[Records drawn from a dataset]
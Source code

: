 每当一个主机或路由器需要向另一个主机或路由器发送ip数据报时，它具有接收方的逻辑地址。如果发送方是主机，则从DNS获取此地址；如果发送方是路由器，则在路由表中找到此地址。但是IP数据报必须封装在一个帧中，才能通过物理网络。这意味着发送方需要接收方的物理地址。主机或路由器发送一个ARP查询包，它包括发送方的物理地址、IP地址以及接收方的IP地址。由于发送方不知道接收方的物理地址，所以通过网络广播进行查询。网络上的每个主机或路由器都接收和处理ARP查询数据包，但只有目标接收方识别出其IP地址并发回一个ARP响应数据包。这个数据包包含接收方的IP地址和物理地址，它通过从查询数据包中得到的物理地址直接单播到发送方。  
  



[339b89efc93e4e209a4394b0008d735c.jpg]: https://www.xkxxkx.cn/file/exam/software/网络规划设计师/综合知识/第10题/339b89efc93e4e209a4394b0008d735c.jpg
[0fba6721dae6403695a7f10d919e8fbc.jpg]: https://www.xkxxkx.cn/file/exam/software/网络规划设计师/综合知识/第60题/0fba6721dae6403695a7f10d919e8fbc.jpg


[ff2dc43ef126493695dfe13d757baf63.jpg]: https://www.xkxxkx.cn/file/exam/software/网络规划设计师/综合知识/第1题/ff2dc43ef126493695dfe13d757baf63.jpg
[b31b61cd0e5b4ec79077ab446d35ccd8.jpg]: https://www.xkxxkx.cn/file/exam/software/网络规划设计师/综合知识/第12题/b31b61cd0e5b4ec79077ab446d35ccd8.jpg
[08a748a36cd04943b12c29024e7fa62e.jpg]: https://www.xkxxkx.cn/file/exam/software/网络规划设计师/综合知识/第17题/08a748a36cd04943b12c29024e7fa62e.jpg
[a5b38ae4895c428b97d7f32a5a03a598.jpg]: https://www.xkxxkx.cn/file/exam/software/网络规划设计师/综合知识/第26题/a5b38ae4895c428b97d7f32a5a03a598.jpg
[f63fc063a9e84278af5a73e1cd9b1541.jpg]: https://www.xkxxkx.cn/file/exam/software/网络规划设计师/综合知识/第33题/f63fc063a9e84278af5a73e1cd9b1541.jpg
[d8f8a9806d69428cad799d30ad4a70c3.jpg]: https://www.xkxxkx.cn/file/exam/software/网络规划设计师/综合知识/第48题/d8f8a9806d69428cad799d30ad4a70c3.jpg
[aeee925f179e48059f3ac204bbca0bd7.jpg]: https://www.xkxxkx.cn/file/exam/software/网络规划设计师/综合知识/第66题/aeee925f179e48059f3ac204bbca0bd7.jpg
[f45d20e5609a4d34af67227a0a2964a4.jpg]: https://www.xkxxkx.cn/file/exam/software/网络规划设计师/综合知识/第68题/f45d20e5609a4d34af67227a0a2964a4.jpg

▶ _Activity_: The line with "[aeee925f179e4" and all the lines after it in the records above are to be output exactly, with nothing added.

▶ _Your solution_:
[aeee925f179e48059f3ac204bbca0bd7.jpg]: https://www.xkxxkx.cn/file/exam/software/网络规划设计师/综合知识/第66题/aeee925f179e48059f3ac204bbca0bd7.jpg
[f45d20e5609a4d34af67227a0a2964a4.jpg]: https://www.xkxxkx.cn/file/exam/software/网络规划设计师/综合知识/第68题/f45d20e5609a4d34af67227a0a2964a4.jpg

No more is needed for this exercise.